Anna has to pull me out by my elbow as my father roots around in the refrigerator, cursing into its cold interior.

T
he drive back to the Nee Nance is silent and slow.

“Thanks,” I tell Anna when she parks in the alley.

”You’re welcome. I’m . . . I’m sorry.”

“For what? We won, yeah?” I swing my legs out of the car and try to feel triumphant. If I feel anything right now, it’s relief. I’ve just snatched something precious out of danger, like a vase that was teetering on the edge of a mantel.

He’s stirred up memories I haven’t considered in years and would rather not think of now. The tears and the clinging, the massive hole left by mother.

Anna follows me inside the dim store interior, and I prop myself against the front counter, my eyes unfocused on the brown, waxy floor. We did both keep asking my father about Mom’s death.
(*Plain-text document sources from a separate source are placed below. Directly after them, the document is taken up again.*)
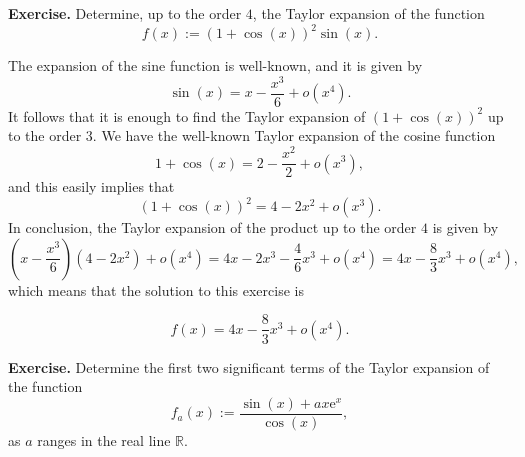 \documentclass[a4paper,10 pt]{report}
\newcommand{\finalanswer}[1]{%
    \begin{finalAnswer}
    \[
        #1
    \]
    \end{finalAnswer}
}
\theoremstyle{definition}
\newcommand{\R}{\mathbb R}
\begin{document}
\begin{exerciseBox} \textbf{Exercise.} Determine, up to the order $4$, the Taylor expansion of the function
\begin{equation*}f(x) := (1 + \cos(x))^2 \sin(x).\end{equation*}
\end{exerciseBox}

\begin{solutionBox} The expansion of the sine function is well-known, and it is given by
\begin{equation*} \sin(x) = x - \frac{x^3}{6} + o(x^4). \end{equation*}
It follows that it is enough to find the Taylor expansion of $(1 + \cos(x))^2$ up to the order $3$. We have the well-known Taylor expansion of the cosine function
\begin{equation*} 1 + \cos(x) = 2 - \frac{x^2}{2} + o(x^3), \end{equation*}
and this easily implies that
\begin{equation*} (1 + \cos(x))^2 = 4 - 2 x^2 + o(x^3).\end{equation*}
In conclusion, the Taylor expansion of the product up to the order $4$ is given by
\begin{equation*} \left(x - \frac{x^3}{6}\right) \left(4 - 2x^2 \right) + o(x^4) = 4x - 2x^3 - \frac{4}{6}x^3 + o(x^4) = 4x - \frac{8}{3}x^3 + o(x^4), \end{equation*}
which means that the solution to this exercise is
\finalanswer{
f(x) = 4x - \frac{8}{3}x^3 + o(x^4).
} 
\end{solutionBox}

\begin{exerciseBox} \textbf{Exercise.} Determine the first two significant terms of the Taylor expansion of the function
\begin{equation*}f_a(x) := \frac{\sin(x) + a x \mathrm{e}^x}{\cos(x)},\end{equation*}
as $a$ ranges in the real line $\R$.
\end{exerciseBox}
\end{document}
We couldn’t believe it after so many relatives had assured us our mother was “a fighter” and we just had to keep hoping. We did hope, Trent and me; we even prayed the way my aunt told us. And she died anyway, and we’d been so believing of those grown-ups, but then they didn’t have answers; they all drifted away, in fact, after the funeral and the sorting through of her affairs; they all floated away until it was Dad, Trent, and me, and Dad didn’t have any good answers, either.